#### [TASK PROMPT]
Only the lines from the start of the entries up to and including the line with "醒悟过恶，慎行不行；杖调身意，三乘而行。" should be written out, exactly as they stand.
[Opening EXERCISE MATERIAL section]
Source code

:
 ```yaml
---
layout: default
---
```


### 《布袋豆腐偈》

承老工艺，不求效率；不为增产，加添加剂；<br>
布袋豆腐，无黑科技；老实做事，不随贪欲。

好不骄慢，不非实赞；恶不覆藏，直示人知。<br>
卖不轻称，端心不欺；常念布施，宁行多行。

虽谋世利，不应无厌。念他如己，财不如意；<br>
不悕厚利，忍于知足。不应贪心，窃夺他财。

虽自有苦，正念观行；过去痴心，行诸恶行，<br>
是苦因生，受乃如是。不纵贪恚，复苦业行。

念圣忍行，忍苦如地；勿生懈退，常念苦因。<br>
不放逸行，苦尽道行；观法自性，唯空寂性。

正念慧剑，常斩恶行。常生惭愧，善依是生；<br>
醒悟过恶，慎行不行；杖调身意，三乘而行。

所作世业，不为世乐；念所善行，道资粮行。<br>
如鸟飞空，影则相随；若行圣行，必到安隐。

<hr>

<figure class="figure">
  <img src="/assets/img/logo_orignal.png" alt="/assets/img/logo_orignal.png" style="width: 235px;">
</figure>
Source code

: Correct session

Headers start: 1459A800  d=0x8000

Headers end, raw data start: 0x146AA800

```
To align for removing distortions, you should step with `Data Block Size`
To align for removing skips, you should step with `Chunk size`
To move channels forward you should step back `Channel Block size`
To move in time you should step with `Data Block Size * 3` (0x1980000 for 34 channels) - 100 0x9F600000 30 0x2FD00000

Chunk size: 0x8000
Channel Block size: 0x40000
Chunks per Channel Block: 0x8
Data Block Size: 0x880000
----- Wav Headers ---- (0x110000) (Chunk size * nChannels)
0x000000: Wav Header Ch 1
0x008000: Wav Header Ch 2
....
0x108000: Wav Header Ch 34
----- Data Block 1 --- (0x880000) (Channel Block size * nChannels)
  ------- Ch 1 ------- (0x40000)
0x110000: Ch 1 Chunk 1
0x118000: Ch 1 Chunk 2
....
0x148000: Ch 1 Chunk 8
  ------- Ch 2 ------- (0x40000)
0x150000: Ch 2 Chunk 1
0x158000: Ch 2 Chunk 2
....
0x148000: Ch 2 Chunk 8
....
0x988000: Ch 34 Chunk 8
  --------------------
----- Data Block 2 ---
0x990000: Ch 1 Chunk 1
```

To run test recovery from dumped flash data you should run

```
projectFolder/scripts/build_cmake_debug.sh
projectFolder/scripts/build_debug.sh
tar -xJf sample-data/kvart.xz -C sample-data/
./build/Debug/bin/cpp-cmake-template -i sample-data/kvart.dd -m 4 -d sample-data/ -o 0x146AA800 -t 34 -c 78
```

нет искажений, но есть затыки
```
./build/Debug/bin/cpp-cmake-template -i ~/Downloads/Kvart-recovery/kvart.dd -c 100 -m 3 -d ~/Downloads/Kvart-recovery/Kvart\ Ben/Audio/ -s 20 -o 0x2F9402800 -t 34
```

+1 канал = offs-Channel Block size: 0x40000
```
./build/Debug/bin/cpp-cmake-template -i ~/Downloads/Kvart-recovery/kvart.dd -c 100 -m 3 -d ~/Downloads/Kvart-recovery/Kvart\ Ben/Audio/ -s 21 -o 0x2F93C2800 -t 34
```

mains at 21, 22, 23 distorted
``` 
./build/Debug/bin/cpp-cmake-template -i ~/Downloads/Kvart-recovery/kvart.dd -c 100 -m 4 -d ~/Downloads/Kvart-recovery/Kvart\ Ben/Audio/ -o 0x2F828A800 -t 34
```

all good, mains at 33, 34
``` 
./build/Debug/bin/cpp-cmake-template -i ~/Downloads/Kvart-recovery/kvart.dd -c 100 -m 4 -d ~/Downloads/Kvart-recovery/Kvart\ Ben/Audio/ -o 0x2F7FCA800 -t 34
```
[Closing EXERCISE MATERIAL section]
#### [OUTPUT]
Source code

:
 ```yaml
---
layout: default
---
```


### 《布袋豆腐偈》

承老工艺，不求效率；不为增产，加添加剂；<br>
布袋豆腐，无黑科技；老实做事，不随贪欲。

好不骄慢，不非实赞；恶不覆藏，直示人知。<br>
卖不轻称，端心不欺；常念布施，宁行多行。

虽谋世利，不应无厌。念他如己，财不如意；<br>
不悕厚利，忍于知足。不应贪心，窃夺他财。

虽自有苦，正念观行；过去痴心，行诸恶行，<br>
是苦因生，受乃如是。不纵贪恚，复苦业行。

念圣忍行，忍苦如地；勿生懈退，常念苦因。<br>
不放逸行，苦尽道行；观法自性，唯空寂性。

正念慧剑，常斩恶行。常生惭愧，善依是生；<br>
醒悟过恶，慎行不行；杖调身意，三乘而行。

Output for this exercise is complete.